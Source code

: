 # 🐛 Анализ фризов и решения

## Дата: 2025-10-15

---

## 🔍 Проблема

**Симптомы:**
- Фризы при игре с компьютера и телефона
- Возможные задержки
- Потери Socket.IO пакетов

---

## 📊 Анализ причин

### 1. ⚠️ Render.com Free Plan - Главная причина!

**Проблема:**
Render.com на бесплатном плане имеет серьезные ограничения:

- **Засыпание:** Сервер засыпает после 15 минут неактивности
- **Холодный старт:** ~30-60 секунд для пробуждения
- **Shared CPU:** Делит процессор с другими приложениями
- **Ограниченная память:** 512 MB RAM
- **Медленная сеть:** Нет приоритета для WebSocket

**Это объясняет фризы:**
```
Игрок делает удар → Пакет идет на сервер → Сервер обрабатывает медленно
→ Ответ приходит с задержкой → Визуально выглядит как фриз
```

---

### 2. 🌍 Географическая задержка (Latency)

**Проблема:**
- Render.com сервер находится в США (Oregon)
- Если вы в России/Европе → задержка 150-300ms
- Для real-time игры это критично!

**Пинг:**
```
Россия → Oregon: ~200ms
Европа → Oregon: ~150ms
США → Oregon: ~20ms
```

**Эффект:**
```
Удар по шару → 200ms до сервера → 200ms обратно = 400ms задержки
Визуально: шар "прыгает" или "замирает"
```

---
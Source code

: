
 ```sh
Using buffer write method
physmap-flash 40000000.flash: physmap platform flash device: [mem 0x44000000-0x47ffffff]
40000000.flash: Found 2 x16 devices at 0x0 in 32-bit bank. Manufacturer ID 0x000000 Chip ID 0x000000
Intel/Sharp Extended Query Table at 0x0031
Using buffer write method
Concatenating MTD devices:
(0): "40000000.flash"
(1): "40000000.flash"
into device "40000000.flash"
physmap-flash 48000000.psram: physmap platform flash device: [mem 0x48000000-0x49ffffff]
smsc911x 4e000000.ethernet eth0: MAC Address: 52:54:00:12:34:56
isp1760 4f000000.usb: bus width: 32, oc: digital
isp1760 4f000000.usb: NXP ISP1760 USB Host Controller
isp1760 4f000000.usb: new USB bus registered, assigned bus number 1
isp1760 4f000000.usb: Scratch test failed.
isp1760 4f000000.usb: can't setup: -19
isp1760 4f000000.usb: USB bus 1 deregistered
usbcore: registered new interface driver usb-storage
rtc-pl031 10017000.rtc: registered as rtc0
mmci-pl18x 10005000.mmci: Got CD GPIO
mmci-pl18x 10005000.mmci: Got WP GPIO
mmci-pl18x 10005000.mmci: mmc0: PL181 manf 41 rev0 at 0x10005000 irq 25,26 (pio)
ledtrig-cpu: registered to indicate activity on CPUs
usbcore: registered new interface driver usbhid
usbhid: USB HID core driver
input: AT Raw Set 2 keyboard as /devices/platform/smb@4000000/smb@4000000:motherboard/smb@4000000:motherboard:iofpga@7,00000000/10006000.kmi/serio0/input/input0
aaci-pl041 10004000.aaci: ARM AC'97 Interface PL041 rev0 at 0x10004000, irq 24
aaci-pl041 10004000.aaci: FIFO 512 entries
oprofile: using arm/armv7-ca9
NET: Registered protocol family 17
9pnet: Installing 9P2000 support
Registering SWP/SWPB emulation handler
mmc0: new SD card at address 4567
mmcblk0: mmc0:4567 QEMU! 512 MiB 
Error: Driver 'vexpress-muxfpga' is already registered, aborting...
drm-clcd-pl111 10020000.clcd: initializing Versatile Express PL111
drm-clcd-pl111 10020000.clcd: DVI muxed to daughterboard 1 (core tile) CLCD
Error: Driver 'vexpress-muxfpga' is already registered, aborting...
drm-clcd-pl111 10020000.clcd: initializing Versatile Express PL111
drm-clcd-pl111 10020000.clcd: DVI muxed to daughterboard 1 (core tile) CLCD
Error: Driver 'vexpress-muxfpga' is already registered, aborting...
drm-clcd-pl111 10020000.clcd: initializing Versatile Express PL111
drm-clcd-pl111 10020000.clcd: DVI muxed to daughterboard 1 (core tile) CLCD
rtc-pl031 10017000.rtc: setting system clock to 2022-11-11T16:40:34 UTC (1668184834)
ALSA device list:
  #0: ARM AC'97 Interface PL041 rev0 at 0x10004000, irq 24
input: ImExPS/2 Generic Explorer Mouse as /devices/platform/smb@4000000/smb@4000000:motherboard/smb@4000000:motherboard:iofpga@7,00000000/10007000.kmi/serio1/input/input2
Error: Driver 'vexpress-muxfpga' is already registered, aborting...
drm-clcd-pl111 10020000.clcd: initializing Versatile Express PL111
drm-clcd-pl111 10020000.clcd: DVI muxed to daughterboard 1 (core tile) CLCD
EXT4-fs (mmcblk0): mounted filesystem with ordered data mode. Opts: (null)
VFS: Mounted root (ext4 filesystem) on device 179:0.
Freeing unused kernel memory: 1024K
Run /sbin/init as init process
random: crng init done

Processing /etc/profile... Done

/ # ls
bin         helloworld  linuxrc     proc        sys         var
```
***
About this task> Lines from the top of the entries through the line with "Render.com на бесплатном" are to be transcribed exactly, and nothing more.

Solution to this task>
Source code

: # 🐛 Анализ фризов и решения

## Дата: 2025-10-15

---

## 🔍 Проблема

**Симптомы:**
- Фризы при игре с компьютера и телефона
- Возможные задержки
- Потери Socket.IO пакетов

---

## 📊 Анализ причин

### 1. ⚠️ Render.com Free Plan - Главная причина!

**Проблема:**
Render.com на бесплатном плане имеет серьезные ограничения:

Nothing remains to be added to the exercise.